* _Task description_: Every line below containing the word "https" should be found and copied.

Saved entries
.....
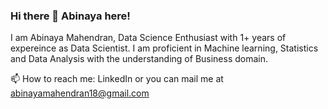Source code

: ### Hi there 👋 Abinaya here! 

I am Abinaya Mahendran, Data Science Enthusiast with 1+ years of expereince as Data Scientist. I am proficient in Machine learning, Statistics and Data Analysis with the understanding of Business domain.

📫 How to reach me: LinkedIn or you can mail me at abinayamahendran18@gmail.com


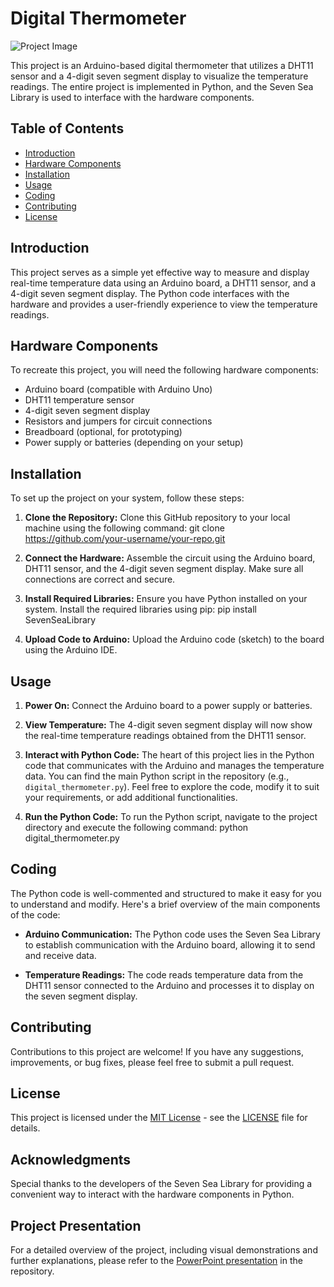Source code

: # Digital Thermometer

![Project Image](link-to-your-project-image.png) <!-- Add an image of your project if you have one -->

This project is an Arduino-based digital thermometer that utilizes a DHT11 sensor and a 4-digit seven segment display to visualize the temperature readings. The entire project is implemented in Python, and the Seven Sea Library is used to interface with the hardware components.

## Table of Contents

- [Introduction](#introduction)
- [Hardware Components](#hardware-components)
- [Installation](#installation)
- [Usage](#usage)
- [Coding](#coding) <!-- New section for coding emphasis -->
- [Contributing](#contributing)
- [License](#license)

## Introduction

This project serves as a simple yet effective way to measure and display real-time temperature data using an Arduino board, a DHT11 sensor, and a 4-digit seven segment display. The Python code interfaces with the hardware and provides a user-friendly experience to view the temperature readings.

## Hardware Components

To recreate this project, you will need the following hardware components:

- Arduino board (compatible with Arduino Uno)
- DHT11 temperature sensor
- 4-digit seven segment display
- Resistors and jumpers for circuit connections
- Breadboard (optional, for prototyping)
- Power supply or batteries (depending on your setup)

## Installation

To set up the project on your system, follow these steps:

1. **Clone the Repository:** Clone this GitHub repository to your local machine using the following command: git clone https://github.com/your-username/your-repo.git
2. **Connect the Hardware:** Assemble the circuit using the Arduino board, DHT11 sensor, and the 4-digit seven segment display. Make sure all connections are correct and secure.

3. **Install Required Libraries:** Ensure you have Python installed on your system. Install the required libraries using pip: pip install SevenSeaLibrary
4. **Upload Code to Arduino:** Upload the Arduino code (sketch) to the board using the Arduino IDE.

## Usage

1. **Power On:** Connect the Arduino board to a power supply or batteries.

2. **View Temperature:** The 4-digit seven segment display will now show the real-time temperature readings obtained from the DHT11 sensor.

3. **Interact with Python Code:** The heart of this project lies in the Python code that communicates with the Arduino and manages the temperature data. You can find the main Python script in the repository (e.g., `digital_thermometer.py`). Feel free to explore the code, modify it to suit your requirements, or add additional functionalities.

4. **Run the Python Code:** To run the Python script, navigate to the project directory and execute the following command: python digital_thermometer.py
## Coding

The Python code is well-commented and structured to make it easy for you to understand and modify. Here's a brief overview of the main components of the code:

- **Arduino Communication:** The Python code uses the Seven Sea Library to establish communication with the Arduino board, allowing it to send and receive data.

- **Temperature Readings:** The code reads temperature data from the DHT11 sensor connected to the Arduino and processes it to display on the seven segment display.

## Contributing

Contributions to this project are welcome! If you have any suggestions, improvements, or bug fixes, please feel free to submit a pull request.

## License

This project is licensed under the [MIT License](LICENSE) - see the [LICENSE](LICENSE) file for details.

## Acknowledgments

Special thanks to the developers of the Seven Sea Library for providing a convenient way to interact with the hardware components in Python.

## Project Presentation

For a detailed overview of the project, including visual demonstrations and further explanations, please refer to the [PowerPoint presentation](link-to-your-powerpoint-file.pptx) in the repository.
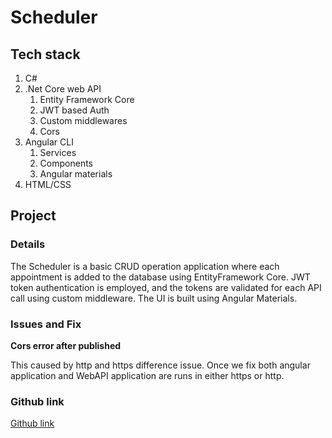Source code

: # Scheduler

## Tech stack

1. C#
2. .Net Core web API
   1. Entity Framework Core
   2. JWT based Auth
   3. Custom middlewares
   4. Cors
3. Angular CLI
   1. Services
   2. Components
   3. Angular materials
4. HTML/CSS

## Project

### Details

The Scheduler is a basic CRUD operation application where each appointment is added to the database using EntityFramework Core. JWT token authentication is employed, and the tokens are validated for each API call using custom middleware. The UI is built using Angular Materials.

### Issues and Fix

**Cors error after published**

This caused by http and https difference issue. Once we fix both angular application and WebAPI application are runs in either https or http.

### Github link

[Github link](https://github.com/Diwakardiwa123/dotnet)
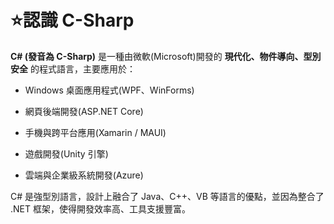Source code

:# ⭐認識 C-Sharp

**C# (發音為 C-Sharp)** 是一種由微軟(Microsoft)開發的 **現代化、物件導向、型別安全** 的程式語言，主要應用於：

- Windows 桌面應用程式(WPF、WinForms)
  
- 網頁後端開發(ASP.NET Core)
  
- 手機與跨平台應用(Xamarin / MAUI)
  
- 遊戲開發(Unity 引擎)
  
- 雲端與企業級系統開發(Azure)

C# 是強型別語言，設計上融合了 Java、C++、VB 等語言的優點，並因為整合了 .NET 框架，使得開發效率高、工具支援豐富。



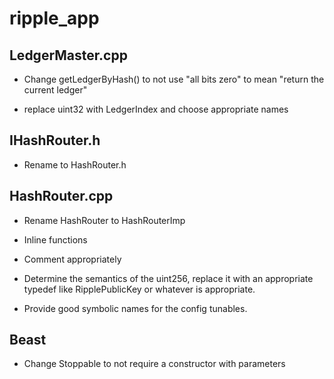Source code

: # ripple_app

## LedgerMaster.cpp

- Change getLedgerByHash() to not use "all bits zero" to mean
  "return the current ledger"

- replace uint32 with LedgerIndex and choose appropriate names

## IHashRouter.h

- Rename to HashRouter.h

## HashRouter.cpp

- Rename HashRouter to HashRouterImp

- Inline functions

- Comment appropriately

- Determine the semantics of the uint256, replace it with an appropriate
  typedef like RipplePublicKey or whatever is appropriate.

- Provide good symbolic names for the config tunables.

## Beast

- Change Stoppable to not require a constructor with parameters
.....
* _Your response_:
1. **Clone the Repository:** Clone this GitHub repository to your local machine using the following command: git clone https://github.com/your-username/your-repo.git
This caused by http and https difference issue. Once we fix both angular application and WebAPI application are runs in either https or http.
[Github link](https://github.com/Diwakardiwa123/dotnet)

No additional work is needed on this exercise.